16.05.24

Gnostisches Christentum - Forum für ein gnostisch-rosenkreuzerisches Christentum - Brief zu Kafkas 100. Todestag


Briefe zum gnostischen Christentum


 „Kommt und seht selbst!“ (Johannes 1, 39)       München, Mai 2024

 

 Zum 100. Todestag Franz Kafkas am 3.6.2024

 

Liebe Leser,

dies ist kein Brief aus der Reihe "Briefe zum gnostischen Christentum". Sie erhalten hier aber einige Aphorismen Kafkas mit Gedanken, die der Gnosis ähnlich sind. Sie werden jeweils kurz kommentiert. Bei ihrer Abfassung befand sich Kafka, wie er erzählt, in einem Zustand "besonderer Helligkeit".

(Alle 109 Aphorismen sind abgedruckt und erklärt in dem Buch: "Kafkas Geheimnis" von Konrad Dietzfelbinger, Königsdorfer Verlag 2007)

 Aphorismus 32 stellt das Verhältnis vom Zerstörbaren zum Unzerstörbaren, vom Sterblichen zum Unsterblichen, unübertrefflich anschaulich dar:

„Die Krähen behaupten, eine einzige Krähe könnte den Himmel zerstören. Das ist zweifellos, beweist aber nichts gegen den Himmel, denn Himmel bedeutet eben: Unmöglichkeit von Krähen.“

Die Krähen, das Zerstörerische, ja auch nur ein einziges zerstörerisches Element, „eine einzige Krähe“, könnte, so bildet sich das Zerstörerische und Zerstörbare ein, das Unzerstörbare, die tiefste Zuversicht und Kraft in uns zerstören. Aber diese tiefste Kraft in uns, der Himmel, gehört einer anderen Dimension an, einer Dimension, in der das Zerstörerische und Zerstörbare unmöglich ist. „Himmel" bedeutet eben: Unmöglichkeit von Krähen. Deshalb ist das Unzerstörbare unzerstörbar, unerreichbar für noch so bösartige zerstörerische und selbstzerstörerische Tendenzen.

Es gibt aber seltene Augenblicke, wo uns dieses Unzerstörbare im eigenen Wesen zu Bewusstsein kommt. Dann sagen wir mit Kafkas Aphorismus 17:

„An diesem Ort war ich noch niemals: Anders geht der Atem, blendender als die Sonne strahlt neben ihr ein Stern.“

Es ist der Stern des Lichtes einer anderen Dimension, der Dimension des Unzerstörbaren. Dieses Licht strahlt heller im Bewusstsein als auch das hellste Licht der zerstörbaren Erscheinungswelt.

Eine Voraussetzung dafür, das Unzerstörbare zu erleben, ist die Sehnsucht danach. Darüber spricht Aphorismus 16.
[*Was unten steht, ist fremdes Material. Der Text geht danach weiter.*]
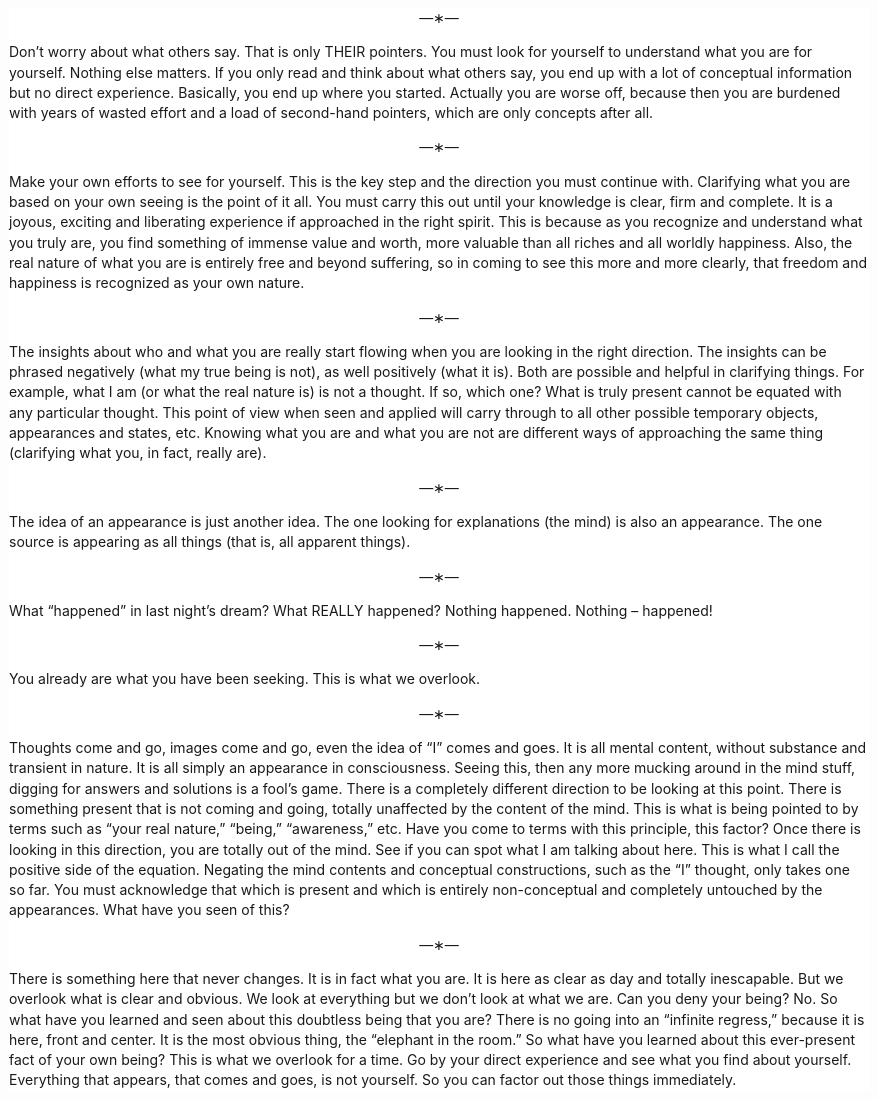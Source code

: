 <center>—∗—</center>

Don’t worry about what others say. That is only THEIR pointers. You must look for yourself to understand what you are for yourself. Nothing else matters. If you only read and think about what others say, you end up with a lot of conceptual information but no direct experience. Basically, you end up where you started. Actually you are worse off, because then you are burdened with years of wasted effort and a load of second-hand pointers, which are only concepts after all.

<center>—∗—</center>

Make your own efforts to see for yourself. This is the key step and the direction you must continue with. Clarifying what you are based on your own seeing is the point of it all. You must carry this out until your knowledge is clear, firm and complete. It is a joyous, exciting and liberating experience if approached in the right spirit. This is because as you recognize and understand what you truly are, you find something of immense value and worth, more valuable than all riches and all worldly happiness. Also, the real nature of what you are is entirely free and beyond suffering, so in coming to see this more and more clearly, that freedom and happiness is recognized as your own nature.

<center>—∗—</center>

The insights about who and what you are really start flowing when you are looking in the right direction. The insights can be phrased negatively (what my true being is not), as well positively (what it is). Both are possible and helpful in clarifying things. For example, what I am (or what the real nature is) is not a thought. If so, which one? What is truly present cannot be equated with any particular thought. This point of view when seen and applied will carry through to all other possible temporary objects, appearances and states, etc. Knowing what you are and what you are not are different ways of approaching the same thing (clarifying what you, in fact, really are).

<center>—∗—</center>

The idea of an appearance is just another idea. The one looking for explanations (the mind) is also an appearance. The one source is appearing as all things (that is, all apparent things).

<center>—∗—</center>

What “happened” in last night’s dream? What REALLY happened? Nothing happened. Nothing – happened!

<center>—∗—</center>

You already are what you have been seeking. This is what we overlook.

<center>—∗—</center>

Thoughts come and go, images come and go, even the idea of “I” comes and goes. It is all mental content, without substance and transient in nature. It is all simply an appearance in consciousness. Seeing this, then any more mucking around in the mind stuff, digging for answers and solutions is a fool’s game. There is a completely different direction to be looking at this point. There is something present that is not coming and going, totally unaffected by the content of the mind. This is what is being pointed to by terms such as “your real nature,” “being,” “awareness,” etc. Have you come to terms with this principle, this factor? Once there is looking in this direction, you are totally out of the mind. See if you can spot what I am talking about here. This is what I call the positive side of the equation. Negating the mind contents and conceptual constructions, such as the “I” thought, only takes one so far. You must acknowledge that which is present and which is entirely non-conceptual and completely untouched by the appearances. What have you seen of this?

<center>—∗—</center>

There is something here that never changes. It is in fact what you are. It is here as clear as day and totally inescapable. But we overlook what is clear and obvious. We look at everything but we don’t look at what we are. Can you deny your being? No. So what have you learned and seen about this doubtless being that you are? There is no going into an “infinite regress,” because it is here, front and center. It is the most obvious thing, the “elephant in the room.” So what have you learned about this ever-present fact of your own being? This is what we overlook for a time. Go by your direct experience and see what you find about yourself. Everything that appears, that comes and goes, is not yourself. So you can factor out those things immediately.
„Ein Käfig ging seinen Vogel suchen.“

Das Unzerstörbare in uns ist wie ein in Gefangenschaft geratener Vogel, der von uns selbst, von unserer am Vergänglichen hängenden Persönlichkeit, unserer sterblichen Identität, am freien Flug gehindert wird. Als Wesen mit einem auf die zerstörbare Welt gerichteten Ich-Bewusstsein sind wir selbst der Käfig für dieses Unzerstörbare. Wir können es nicht einmal wahrnehmen, da unser Ich-Bewusstsein seiner Struktur nach einer anderen Dimension angehört. Es gehört zu den „Krähen“, nicht zum „Himmel“. Und 'Himmel' bedeutet eben: Unmöglichkeit von Krähen“.
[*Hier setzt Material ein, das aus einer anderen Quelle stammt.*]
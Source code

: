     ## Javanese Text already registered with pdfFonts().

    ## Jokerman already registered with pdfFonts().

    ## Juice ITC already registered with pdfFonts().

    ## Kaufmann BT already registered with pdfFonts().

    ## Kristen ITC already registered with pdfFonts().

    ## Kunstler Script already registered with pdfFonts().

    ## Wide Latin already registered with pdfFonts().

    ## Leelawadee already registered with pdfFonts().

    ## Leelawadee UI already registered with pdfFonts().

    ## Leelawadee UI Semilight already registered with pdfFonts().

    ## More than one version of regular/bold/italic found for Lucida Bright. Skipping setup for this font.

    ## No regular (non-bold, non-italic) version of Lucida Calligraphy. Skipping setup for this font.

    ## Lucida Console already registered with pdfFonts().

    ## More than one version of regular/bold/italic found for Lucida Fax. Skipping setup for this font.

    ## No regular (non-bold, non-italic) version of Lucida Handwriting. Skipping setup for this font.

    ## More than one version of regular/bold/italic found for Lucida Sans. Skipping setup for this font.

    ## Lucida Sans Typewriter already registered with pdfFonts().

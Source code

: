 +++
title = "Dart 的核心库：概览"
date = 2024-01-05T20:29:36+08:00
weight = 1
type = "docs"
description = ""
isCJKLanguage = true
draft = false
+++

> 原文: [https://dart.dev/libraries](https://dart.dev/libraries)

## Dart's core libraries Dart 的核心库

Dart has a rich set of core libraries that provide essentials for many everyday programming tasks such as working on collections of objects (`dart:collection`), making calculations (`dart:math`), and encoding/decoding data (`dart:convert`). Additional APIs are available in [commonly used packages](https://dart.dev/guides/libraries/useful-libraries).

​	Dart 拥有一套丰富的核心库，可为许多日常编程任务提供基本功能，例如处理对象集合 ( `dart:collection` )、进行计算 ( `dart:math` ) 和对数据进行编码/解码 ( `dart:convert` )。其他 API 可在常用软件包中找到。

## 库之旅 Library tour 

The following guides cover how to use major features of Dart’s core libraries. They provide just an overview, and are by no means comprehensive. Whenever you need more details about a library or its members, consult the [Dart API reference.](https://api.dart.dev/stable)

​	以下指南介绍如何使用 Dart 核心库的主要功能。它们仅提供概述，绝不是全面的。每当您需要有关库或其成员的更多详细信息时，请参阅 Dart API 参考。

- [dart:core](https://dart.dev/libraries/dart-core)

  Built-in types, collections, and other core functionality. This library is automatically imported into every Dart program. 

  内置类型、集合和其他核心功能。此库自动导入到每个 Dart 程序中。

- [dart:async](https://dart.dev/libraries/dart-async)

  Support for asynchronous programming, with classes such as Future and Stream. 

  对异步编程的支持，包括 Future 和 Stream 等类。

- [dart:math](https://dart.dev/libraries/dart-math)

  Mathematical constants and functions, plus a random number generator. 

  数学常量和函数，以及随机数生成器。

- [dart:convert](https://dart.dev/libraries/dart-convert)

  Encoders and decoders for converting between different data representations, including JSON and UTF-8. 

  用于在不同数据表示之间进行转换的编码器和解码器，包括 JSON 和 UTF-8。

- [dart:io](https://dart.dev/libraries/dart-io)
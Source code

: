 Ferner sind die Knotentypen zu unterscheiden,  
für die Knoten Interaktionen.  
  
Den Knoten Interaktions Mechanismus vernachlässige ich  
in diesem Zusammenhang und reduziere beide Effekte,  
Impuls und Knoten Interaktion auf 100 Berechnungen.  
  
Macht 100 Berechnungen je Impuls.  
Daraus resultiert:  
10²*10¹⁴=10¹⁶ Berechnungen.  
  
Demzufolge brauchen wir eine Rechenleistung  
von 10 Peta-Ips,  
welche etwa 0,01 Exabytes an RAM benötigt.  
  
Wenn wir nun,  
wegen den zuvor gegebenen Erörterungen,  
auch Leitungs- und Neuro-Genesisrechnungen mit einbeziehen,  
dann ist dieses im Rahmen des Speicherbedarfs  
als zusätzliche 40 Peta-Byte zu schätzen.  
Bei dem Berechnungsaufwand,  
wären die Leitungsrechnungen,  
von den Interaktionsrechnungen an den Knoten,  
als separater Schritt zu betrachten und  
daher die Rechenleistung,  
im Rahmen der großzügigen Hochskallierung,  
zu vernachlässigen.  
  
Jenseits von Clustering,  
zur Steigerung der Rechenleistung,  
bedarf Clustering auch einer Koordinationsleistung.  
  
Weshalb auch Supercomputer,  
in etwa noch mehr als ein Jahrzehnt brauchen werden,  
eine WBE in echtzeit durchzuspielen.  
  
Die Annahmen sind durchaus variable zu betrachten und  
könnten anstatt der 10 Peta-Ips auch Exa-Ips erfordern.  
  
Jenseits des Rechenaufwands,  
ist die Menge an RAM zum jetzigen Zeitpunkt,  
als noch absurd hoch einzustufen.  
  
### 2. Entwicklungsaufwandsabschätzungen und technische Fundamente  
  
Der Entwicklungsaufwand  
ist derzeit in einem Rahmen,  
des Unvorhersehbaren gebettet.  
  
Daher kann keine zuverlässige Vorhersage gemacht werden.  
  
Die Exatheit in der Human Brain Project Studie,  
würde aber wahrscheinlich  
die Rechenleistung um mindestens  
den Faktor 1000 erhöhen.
Trotzdem ist es uns möglich auf einem inneren Weg diesen "Vogel" in uns zu finden.

Denn: „Das Negative zu tun, ist uns noch auferlegt; das Positive ist uns schon gegeben.“ Aphorismus 27.

Das Unzerstörbare ins uns, das Positive, ist schon da, in unserem Innern. Nur bemerken wir es im Allgemeinen nicht. Warum nicht? Weil wir es uns selbst verborgen halten.

Wie sieht dieser Weg aus? Alles Zerstörbare in uns muss allmählich bewusst und aufgelöst werden.

Aphorismus 1:

„Der wahre Weg geht über ein Seil, das nicht in der Höhe gespannt ist, sondern knapp über dem Boden. Es scheint mehr bestimmt, stolpern zu machen, als begangen zu werden.“

Das Leben ist das Seil, über das der wahre Weg geht. Es führt den Sucher nach dem Unzerstörbaren nicht über großartige Erfahrungen und Leistungen zum Ziel – es ist nicht in der Höhe gespannt und bietet keine glatte Bahn.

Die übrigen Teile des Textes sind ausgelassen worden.